Exercise description: What you return must match the records word for word, except that pictures are dropped.

Records for this task:

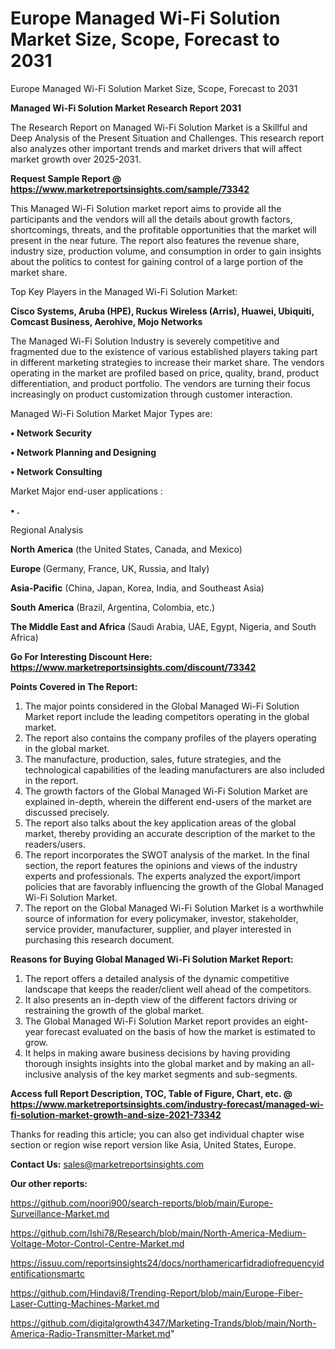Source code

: # Europe Managed Wi-Fi Solution Market Size, Scope, Forecast to 2031
Europe Managed Wi-Fi Solution Market Size, Scope, Forecast to 2031

<strong>Managed Wi-Fi Solution Market Research Report 2031</strong>

The Research Report on Managed Wi-Fi Solution Market is a Skillful and Deep Analysis of the Present Situation and Challenges. This research report also analyzes other important trends and market drivers that will affect market growth over 2025-2031.

<strong>Request Sample Report @ <a href=https://www.marketreportsinsights.com/sample/73342>https://www.marketreportsinsights.com/sample/73342</a></strong>

This Managed Wi-Fi Solution market report aims to provide all the participants and the vendors will all the details about growth factors, shortcomings, threats, and the profitable opportunities that the market will present in the near future. The report also features the revenue share, industry size, production volume, and consumption in order to gain insights about the politics to contest for gaining control of a large portion of the market share.

Top Key Players in the Managed Wi-Fi Solution Market:

<strong>Cisco Systems, Aruba (HPE), Ruckus Wireless (Arris), Huawei, Ubiquiti, Comcast Business, Aerohive, Mojo Networks</strong>

The Managed Wi-Fi Solution Industry is severely competitive and fragmented due to the existence of various established players taking part in different marketing strategies to increase their market share. The vendors operating in the market are profiled based on price, quality, brand, product differentiation, and product portfolio. The vendors are turning their focus increasingly on product customization through customer interaction.

Managed Wi-Fi Solution Market Major Types are:

<strong>• Network Security

• Network Planning and Designing

• Network Consulting</strong>

Market Major end-user applications :

<strong>• .</strong>

Regional Analysis

</u><strong><b>North America</b></strong> (the United States, Canada, and Mexico)

<strong><b>Europe </b></strong>(Germany, France, UK, Russia, and Italy)

<strong><b>Asia-Pacific</b></strong> (China, Japan, Korea, India, and Southeast Asia)

<strong><b>South America</b></strong> (Brazil, Argentina, Colombia, etc.)

<strong><b>The Middle East and Africa</b></strong> (Saudi Arabia, UAE, Egypt, Nigeria, and South Africa)

<strong>Go For Interesting Discount Here: <a href=https://www.marketreportsinsights.com/discount/73342>https://www.marketreportsinsights.com/discount/73342</a></strong>

<strong>Points Covered in The Report:</strong>
<ol>
  <li>The major points considered in the Global Managed Wi-Fi Solution Market report include the leading competitors operating in the global market.</li>
  <li>The report also contains the company profiles of the players operating in the global market.</li>
  <li>The manufacture, production, sales, future strategies, and the technological capabilities of the leading manufacturers are also included in the report.</li>
  <li>The growth factors of the Global Managed Wi-Fi Solution Market are explained in-depth, wherein the different end-users of the market are discussed precisely.</li>
  <li>The report also talks about the key application areas of the global market, thereby providing an accurate description of the market to the readers/users.</li>
  <li>The report incorporates the SWOT analysis of the market. In the final section, the report features the opinions and views of the industry experts and professionals. The experts analyzed the export/import policies that are favorably influencing the growth of the Global Managed Wi-Fi Solution Market.</li>
  <li>The report on the Global Managed Wi-Fi Solution Market is a worthwhile source of information for every policymaker, investor, stakeholder, service provider, manufacturer, supplier, and player interested in purchasing this research document.</li>
</ol>
<strong>Reasons for Buying Global Managed Wi-Fi Solution Market Report:</strong>

<ol>
  <li>The report offers a detailed analysis of the dynamic competitive landscape that keeps the reader/client well ahead of the competitors.</li>
  <li>It also presents an in-depth view of the different factors driving or restraining the growth of the global market.</li>
  <li>The Global Managed Wi-Fi Solution Market report provides an eight-year forecast evaluated on the basis of how the market is estimated to grow.</li>
  <li>It helps in making aware business decisions by having providing thorough insights insights into the global market and by making an all-inclusive analysis of the key market segments and sub-segments.</li>
</ol>
<strong>Access full Report Description, TOC, Table of Figure, Chart, etc. @ <a href=https://www.marketreportsinsights.com/industry-forecast/managed-wi-fi-solution-market-growth-and-size-2021-73342>https://www.marketreportsinsights.com/industry-forecast/managed-wi-fi-solution-market-growth-and-size-2021-73342</a></strong>


Thanks for reading this article; you can also get individual chapter wise section or region wise report version like Asia, United States, Europe.

<strong>Contact Us:</strong>
sales@marketreportsinsights.com

<strong>Our other reports:</strong>

<a href=https://github.com/noori900/search-reports/blob/main/Europe-Surveillance-Market.md>https://github.com/noori900/search-reports/blob/main/Europe-Surveillance-Market.md</a>

<a href=https://github.com/Ishi78/Research/blob/main/North-America-Medium-Voltage-Motor-Control-Centre-Market.md>https://github.com/Ishi78/Research/blob/main/North-America-Medium-Voltage-Motor-Control-Centre-Market.md</a>

<a href=https://issuu.com/reportsinsights24/docs/northamericarfidradiofrequencyidentificationsmartc>https://issuu.com/reportsinsights24/docs/northamericarfidradiofrequencyidentificationsmartc</a>

<a href=https://github.com/Hindavi8/Trending-Report/blob/main/Europe-Fiber-Laser-Cutting-Machines-Market.md>https://github.com/Hindavi8/Trending-Report/blob/main/Europe-Fiber-Laser-Cutting-Machines-Market.md</a>

<a href=https://github.com/digitalgrowth4347/Marketing-Trands/blob/main/North-America-Radio-Transmitter-Market.md>https://github.com/digitalgrowth4347/Marketing-Trands/blob/main/North-America-Radio-Transmitter-Market.md</a>"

Response for this exercise:
Source code

: # Europe Managed Wi-Fi Solution Market Size, Scope, Forecast to 2031
Europe Managed Wi-Fi Solution Market Size, Scope, Forecast to 2031

<strong>Managed Wi-Fi Solution Market Research Report 2031</strong>

The Research Report on Managed Wi-Fi Solution Market is a Skillful and Deep Analysis of the Present Situation and Challenges. This research report also analyzes other important trends and market drivers that will affect market growth over 2025-2031.

<strong>Request Sample Report @ <a href=https://www.marketreportsinsights.com/sample/73342>https://www.marketreportsinsights.com/sample/73342</a></strong>

This Managed Wi-Fi Solution market report aims to provide all the participants and the vendors will all the details about growth factors, shortcomings, threats, and the profitable opportunities that the market will present in the near future. The report also features the revenue share, industry size, production volume, and consumption in order to gain insights about the politics to contest for gaining control of a large portion of the market share.

Top Key Players in the Managed Wi-Fi Solution Market:

<strong>Cisco Systems, Aruba (HPE), Ruckus Wireless (Arris), Huawei, Ubiquiti, Comcast Business, Aerohive, Mojo Networks</strong>

The Managed Wi-Fi Solution Industry is severely competitive and fragmented due to the existence of various established players taking part in different marketing strategies to increase their market share. The vendors operating in the market are profiled based on price, quality, brand, product differentiation, and product portfolio. The vendors are turning their focus increasingly on product customization through customer interaction.

Managed Wi-Fi Solution Market Major Types are:

<strong>• Network Security

• Network Planning and Designing

• Network Consulting</strong>

Market Major end-user applications :

<strong>• .</strong>

Regional Analysis

</u><strong><b>North America</b></strong> (the United States, Canada, and Mexico)

<strong><b>Europe </b></strong>(Germany, France, UK, Russia, and Italy)

<strong><b>Asia-Pacific</b></strong> (China, Japan, Korea, India, and Southeast Asia)

<strong><b>South America</b></strong> (Brazil, Argentina, Colombia, etc.)

<strong><b>The Middle East and Africa</b></strong> (Saudi Arabia, UAE, Egypt, Nigeria, and South Africa)

<strong>Go For Interesting Discount Here: <a href=https://www.marketreportsinsights.com/discount/73342>https://www.marketreportsinsights.com/discount/73342</a></strong>

<strong>Points Covered in The Report:</strong>
<ol>
  <li>The major points considered in the Global Managed Wi-Fi Solution Market report include the leading competitors operating in the global market.</li>
  <li>The report also contains the company profiles of the players operating in the global market.</li>
  <li>The manufacture, production, sales, future strategies, and the technological capabilities of the leading manufacturers are also included in the report.</li>
  <li>The growth factors of the Global Managed Wi-Fi Solution Market are explained in-depth, wherein the different end-users of the market are discussed precisely.</li>
  <li>The report also talks about the key application areas of the global market, thereby providing an accurate description of the market to the readers/users.</li>
  <li>The report incorporates the SWOT analysis of the market. In the final section, the report features the opinions and views of the industry experts and professionals. The experts analyzed the export/import policies that are favorably influencing the growth of the Global Managed Wi-Fi Solution Market.</li>
  <li>The report on the Global Managed Wi-Fi Solution Market is a worthwhile source of information for every policymaker, investor, stakeholder, service provider, manufacturer, supplier, and player interested in purchasing this research document.</li>
</ol>
<strong>Reasons for Buying Global Managed Wi-Fi Solution Market Report:</strong>

<ol>
  <li>The report offers a detailed analysis of the dynamic competitive landscape that keeps the reader/client well ahead of the competitors.</li>
  <li>It also presents an in-depth view of the different factors driving or restraining the growth of the global market.</li>
  <li>The Global Managed Wi-Fi Solution Market report provides an eight-year forecast evaluated on the basis of how the market is estimated to grow.</li>
  <li>It helps in making aware business decisions by having providing thorough insights insights into the global market and by making an all-inclusive analysis of the key market segments and sub-segments.</li>
</ol>
<strong>Access full Report Description, TOC, Table of Figure, Chart, etc. @ <a href=https://www.marketreportsinsights.com/industry-forecast/managed-wi-fi-solution-market-growth-and-size-2021-73342>https://www.marketreportsinsights.com/industry-forecast/managed-wi-fi-solution-market-growth-and-size-2021-73342</a></strong>


Thanks for reading this article; you can also get individual chapter wise section or region wise report version like Asia, United States, Europe.

<strong>Contact Us:</strong>
sales@marketreportsinsights.com

<strong>Our other reports:</strong>

<a href=https://github.com/noori900/search-reports/blob/main/Europe-Surveillance-Market.md>https://github.com/noori900/search-reports/blob/main/Europe-Surveillance-Market.md</a>

<a href=https://github.com/Ishi78/Research/blob/main/North-America-Medium-Voltage-Motor-Control-Centre-Market.md>https://github.com/Ishi78/Research/blob/main/North-America-Medium-Voltage-Motor-Control-Centre-Market.md</a>

<a href=https://issuu.com/reportsinsights24/docs/northamericarfidradiofrequencyidentificationsmartc>https://issuu.com/reportsinsights24/docs/northamericarfidradiofrequencyidentificationsmartc</a>

<a href=https://github.com/Hindavi8/Trending-Report/blob/main/Europe-Fiber-Laser-Cutting-Machines-Market.md>https://github.com/Hindavi8/Trending-Report/blob/main/Europe-Fiber-Laser-Cutting-Machines-Market.md</a>

<a href=https://github.com/digitalgrowth4347/Marketing-Trands/blob/main/North-America-Radio-Transmitter-Market.md>https://github.com/digitalgrowth4347/Marketing-Trands/blob/main/North-America-Radio-Transmitter-Market.md</a>"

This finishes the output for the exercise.